## Given records:
· · · · · · ·

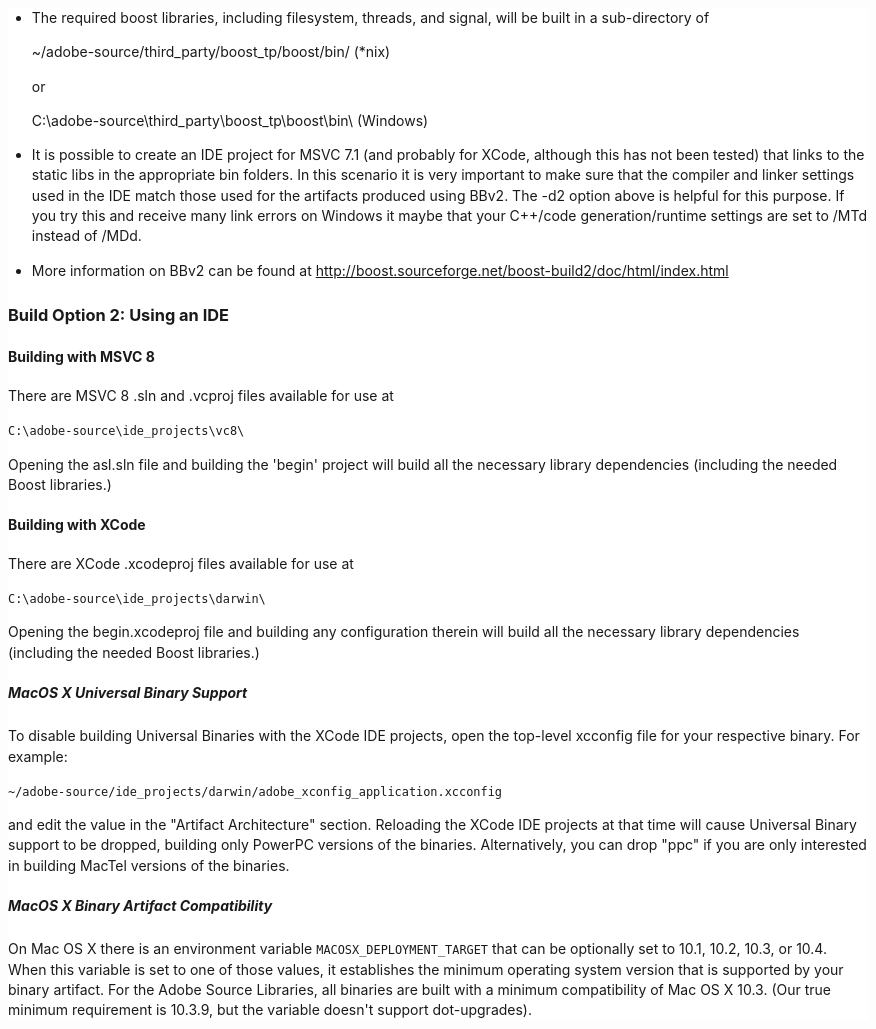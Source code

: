 * The required boost libraries, including filesystem, threads, and signal, will be built in a sub-directory of

    ~/adobe-source/third_party/boost_tp/boost/bin/ (*nix)

  or

    C:\adobe-source\third_party\boost_tp\boost\bin\ (Windows)

* It is possible to create an IDE project for MSVC 7.1 (and probably for XCode, although this has not been tested) that links to the static libs in the appropriate bin folders. In this scenario it is very important to make sure that the compiler and linker settings used in the IDE match those used for the artifacts produced using BBv2. The -d2 option above is helpful for this purpose. If you try this and receive many link errors on Windows it maybe that your C++/code generation/runtime settings are set to /MTd instead of /MDd.

* More information on BBv2 can be found at http://boost.sourceforge.net/boost-build2/doc/html/index.html

### Build Option 2: Using an IDE

#### Building with MSVC 8

There are MSVC 8 .sln and .vcproj files available for use at

    C:\adobe-source\ide_projects\vc8\

Opening the asl.sln file and building the 'begin' project will build all the necessary library dependencies (including the needed Boost libraries.)

#### Building with XCode

There are XCode .xcodeproj files available for use at

    C:\adobe-source\ide_projects\darwin\

Opening the begin.xcodeproj file and building any configuration therein will build all the necessary library dependencies (including the needed Boost libraries.)

##### MacOS X Universal Binary Support

To disable building Universal Binaries with the XCode IDE projects, open
the top-level xcconfig file for your respective binary. For example:

    ~/adobe-source/ide_projects/darwin/adobe_xconfig_application.xcconfig

and edit the value in the "Artifact Architecture" section. Reloading the
XCode IDE projects at that time will cause Universal Binary support to
be dropped, building only PowerPC versions of the binaries.
Alternatively, you can drop "ppc" if you are only interested in building
MacTel versions of the binaries.

##### MacOS X Binary Artifact Compatibility

On Mac OS X there is an environment variable
<code>MACOSX_DEPLOYMENT_TARGET</code> that can be optionally set to
10.1, 10.2, 10.3, or 10.4. When this variable is set to one of those
values, it establishes the minimum operating system version that is
supported by your binary artifact. For the Adobe Source Libraries, all
binaries are built with a minimum compatibility of Mac OS X 10.3. (Our
true minimum requirement is 10.3.9, but the variable doesn't support
dot-upgrades).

· · · · · · ·

## Task directions:
Output all of the entries verbatim, leaving out any images.

## Problem solution:
Source code

: * The required boost libraries, including filesystem, threads, and signal, will be built in a sub-directory of

    ~/adobe-source/third_party/boost_tp/boost/bin/ (*nix)

  or

    C:\adobe-source\third_party\boost_tp\boost\bin\ (Windows)

* It is possible to create an IDE project for MSVC 7.1 (and probably for XCode, although this has not been tested) that links to the static libs in the appropriate bin folders. In this scenario it is very important to make sure that the compiler and linker settings used in the IDE match those used for the artifacts produced using BBv2. The -d2 option above is helpful for this purpose. If you try this and receive many link errors on Windows it maybe that your C++/code generation/runtime settings are set to /MTd instead of /MDd.

* More information on BBv2 can be found at http://boost.sourceforge.net/boost-build2/doc/html/index.html

### Build Option 2: Using an IDE

#### Building with MSVC 8

There are MSVC 8 .sln and .vcproj files available for use at

    C:\adobe-source\ide_projects\vc8\

Opening the asl.sln file and building the 'begin' project will build all the necessary library dependencies (including the needed Boost libraries.)

#### Building with XCode

There are XCode .xcodeproj files available for use at

    C:\adobe-source\ide_projects\darwin\

Opening the begin.xcodeproj file and building any configuration therein will build all the necessary library dependencies (including the needed Boost libraries.)

##### MacOS X Universal Binary Support

To disable building Universal Binaries with the XCode IDE projects, open
the top-level xcconfig file for your respective binary. For example:

    ~/adobe-source/ide_projects/darwin/adobe_xconfig_application.xcconfig

and edit the value in the "Artifact Architecture" section. Reloading the
XCode IDE projects at that time will cause Universal Binary support to
be dropped, building only PowerPC versions of the binaries.
Alternatively, you can drop "ppc" if you are only interested in building
MacTel versions of the binaries.

##### MacOS X Binary Artifact Compatibility

On Mac OS X there is an environment variable
<code>MACOSX_DEPLOYMENT_TARGET</code> that can be optionally set to
10.1, 10.2, 10.3, or 10.4. When this variable is set to one of those
values, it establishes the minimum operating system version that is
supported by your binary artifact. For the Adobe Source Libraries, all
binaries are built with a minimum compatibility of Mac OS X 10.3. (Our
true minimum requirement is 10.3.9, but the variable doesn't support
dot-upgrades).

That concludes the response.